Ministry Resources

Berate or Communicate?

Author: Crystal Ortmann

Neither of us liked confrontation. Hurts and miscommunications piled up. I found myself snapping at my husband, sending “zingers” on their destructive way. I spent a lot of time in tears of frustration, and he spent a lot of time at the office.

I prayed and asked God to show me how to be a better wife, but the emotions mounted until I blasted my husband with my anger. It wasn’t a quiet thing. It was loud, ugly, and filled with tearful accusations followed by remorse and shame. I continued to pray, as I desperately wanted to make my marriage work.

 

An interesting pattern came to light. At the end of the yelling, I began to see what was really bothering me. Most often, it had nothing to do with what I was complaining about. My husband is a gentle man; he was hurt by my attacks and usually retreated into silence.

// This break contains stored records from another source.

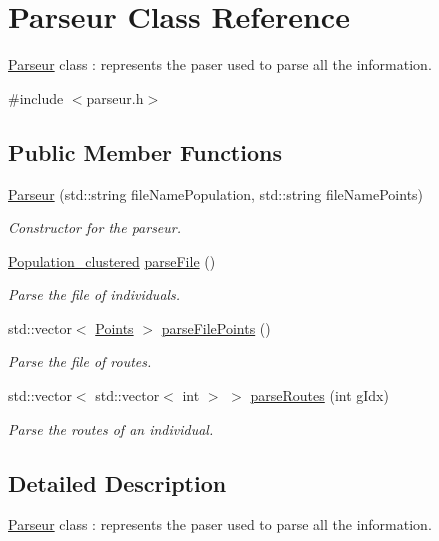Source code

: \hypertarget{class_parseur}{}\section{Parseur Class Reference}
\label{class_parseur}


\hyperlink{class_parseur}{Parseur} class \+: represents the paser used to parse all the information.  




{\ttfamily \#include $<$parseur.\+h$>$}

\subsection*{Public Member Functions}
\begin{DoxyCompactItemize}
\item 
\hyperlink{class_parseur_a32b67fd70e20c4c05f9a7587ffb1c99e}{Parseur} (std\+::string file\+Name\+Population, std\+::string file\+Name\+Points)
\begin{DoxyCompactList}\small\item\em Constructor for the parseur. \end{DoxyCompactList}\item 
\hyperlink{class_population__clustered}{Population\+\_\+clustered} \hyperlink{class_parseur_ab99d3dc36de4089ab266c1e69196fa55}{parse\+File} ()
\begin{DoxyCompactList}\small\item\em Parse the file of individuals. \end{DoxyCompactList}\item 
std\+::vector$<$ \hyperlink{class_points}{Points} $>$ \hyperlink{class_parseur_a67a68af11c904e1e7edd96db89517172}{parse\+File\+Points} ()
\begin{DoxyCompactList}\small\item\em Parse the file of routes. \end{DoxyCompactList}\item 
std\+::vector$<$ std\+::vector$<$ int $>$ $>$ \hyperlink{class_parseur_adc549ca4704a806fd3837091845fc24a}{parse\+Routes} (int g\+Idx)
\begin{DoxyCompactList}\small\item\em Parse the routes of an individual. \end{DoxyCompactList}\end{DoxyCompactItemize}


\subsection{Detailed Description}
\hyperlink{class_parseur}{Parseur} class \+: represents the paser used to parse all the information. 

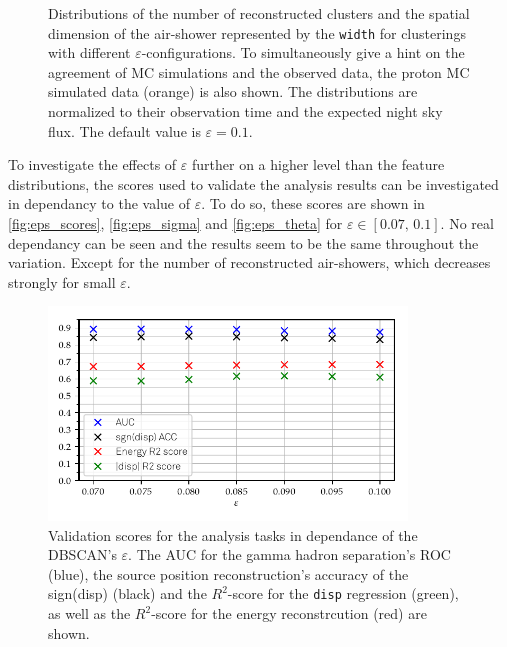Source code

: \begin{figure}
\begin{subfigure}{0.5\textwidth}
  \end{subfigure}
  \caption{Distributions of the number of reconstructed
  clusters and the spatial dimension of the air-shower represented by the
  \texttt{width} for clusterings with different $\varepsilon$-configurations. To simultaneously give a hint on the agreement of MC simulations and the observed data, the proton MC simulated data (orange) is also shown. The distributions are normalized to their observation time and the expected night sky flux. The default value is $\varepsilon = 0.1$.}
  \label{fig:eps_feat3}
\end{figure}
%
To investigate the effects of $\varepsilon$ further on a higher level than the
feature distributions, the scores used to validate the analysis results can be
investigated in dependancy to the value of $\varepsilon$. To do so, these
scores are shown in \autoref{fig:eps_scores}, \ref{fig:eps_sigma} and
\ref{fig:eps_theta} for $\varepsilon \in [0.07,\,0.1]$. No real dependancy can
be seen and the results seem to be the same throughout the variation. Except
for the number of reconstructed air-showers, which decreases strongly for small
$\varepsilon$.
%
\begin{figure}
  \centering
  \includegraphics[width=0.85\textwidth]{Plots/Epsilon/eps_scores.pdf}
  \caption{Validation scores for the analysis tasks in dependance of the DBSCAN's $\varepsilon$. The AUC for the gamma hadron separation's ROC (blue), the source position reconstruction's accuracy of the sign(disp) (black) and the $R^2$-score for the \texttt{disp} regression (green), as well as the $R^2$-score for the energy reconstrcution (red) are shown.}
  \label{fig:eps_scores}
\end{figure}
%
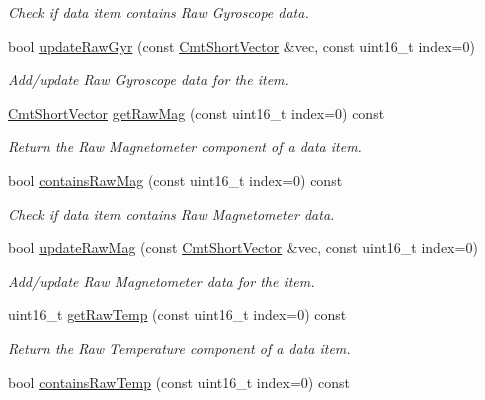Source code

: \begin{DoxyCompactItemize}
\begin{DoxyCompactList}\small\item\em \-Check if data item contains \-Raw \-Gyroscope data. \end{DoxyCompactList}\item 
\hypertarget{classxsens_1_1Packet_a411bdaa5e21af191e53aeac808345b46}{bool \hyperlink{classxsens_1_1Packet_a411bdaa5e21af191e53aeac808345b46}{update\-Raw\-Gyr} (const \hyperlink{structCmtShortVector}{\-Cmt\-Short\-Vector} \&vec, const uint16\-\_\-t index=0)}\label{classxsens_1_1Packet_a411bdaa5e21af191e53aeac808345b46}

\begin{DoxyCompactList}\small\item\em \-Add/update \-Raw \-Gyroscope data for the item. \end{DoxyCompactList}\item 
\hyperlink{structCmtShortVector}{\-Cmt\-Short\-Vector} \hyperlink{classxsens_1_1Packet_a6295db891c79051412086d5732a4149a}{get\-Raw\-Mag} (const uint16\-\_\-t index=0) const 
\begin{DoxyCompactList}\small\item\em \-Return the \-Raw \-Magnetometer component of a data item. \end{DoxyCompactList}\item 
\hypertarget{classxsens_1_1Packet_a1cad4aefa156f83e4f3834e25c0eb38f}{bool \hyperlink{classxsens_1_1Packet_a1cad4aefa156f83e4f3834e25c0eb38f}{contains\-Raw\-Mag} (const uint16\-\_\-t index=0) const }\label{classxsens_1_1Packet_a1cad4aefa156f83e4f3834e25c0eb38f}

\begin{DoxyCompactList}\small\item\em \-Check if data item contains \-Raw \-Magnetometer data. \end{DoxyCompactList}\item 
\hypertarget{classxsens_1_1Packet_afa1827b30ace10708b497c94c4ccf78b}{bool \hyperlink{classxsens_1_1Packet_afa1827b30ace10708b497c94c4ccf78b}{update\-Raw\-Mag} (const \hyperlink{structCmtShortVector}{\-Cmt\-Short\-Vector} \&vec, const uint16\-\_\-t index=0)}\label{classxsens_1_1Packet_afa1827b30ace10708b497c94c4ccf78b}

\begin{DoxyCompactList}\small\item\em \-Add/update \-Raw \-Magnetometer data for the item. \end{DoxyCompactList}\item 
uint16\-\_\-t \hyperlink{classxsens_1_1Packet_a71a434203fac75a8966106aa16ce2198}{get\-Raw\-Temp} (const uint16\-\_\-t index=0) const 
\begin{DoxyCompactList}\small\item\em \-Return the \-Raw \-Temperature component of a data item. \end{DoxyCompactList}\item 
\hypertarget{classxsens_1_1Packet_ab7de6ccae4f186347b03e0eedd1fe852}{bool \hyperlink{classxsens_1_1Packet_ab7de6ccae4f186347b03e0eedd1fe852}{contains\-Raw\-Temp} (const uint16\-\_\-t index=0) const }\label{classxsens_1_1Packet_ab7de6ccae4f186347b03e0eedd1fe852}


\end{DoxyCompactItemize}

We finally agreed that we couldn’t go on this way and had to make some tough choices. We were committed to our relationship for life, and both of us wanted our marriage to be healthy and all that God intended for it to be.

Christian books on communication in a marriage were helpful. Prayer was also a powerful tool. Slowly, we began to see areas where we could improve the way we told one another what the problem seemed to be.

It took a lot of false starts, forgiveness, and prayer. Making a marriage work is not easy. Often, all we talked about was a mass of problems. We set up specific times to deal with issues, giving ourselves some time to think a problem through instead of  just blasting one another.

We did well, and then slacked off. Selfishness and misunderstanding grew like weeds whenever we thought that we didn’t need our “talk time.” We learned to listen to each other. It is impossible to listen when the TV is on. We tried to look at each other when we talked. Body language said a lot.

The more we opened up, the more intimate our relationship became. We were vulnerable, but I realized that I was falling in love with my husband again. We quit blaming and attacking. We started looking for the good in each other and expressing it. We began to better understand what the other felt.

The power that words contain still amazes me–for good or for evil. I can be ready to blow a gasket, and then we talk and resolve the issue peacefully. Concentrating on talking helps us to hear one another’s needs.

We deal with misunderstandings, and we find answers to the problems together.

No communication or marriage is perfect. It takes time, energy, and commitment to a flawed person. After all, aren’t we all flawed?  I certainly like what is happening to our relationship now that we’ve decided not to berate, but to communicate.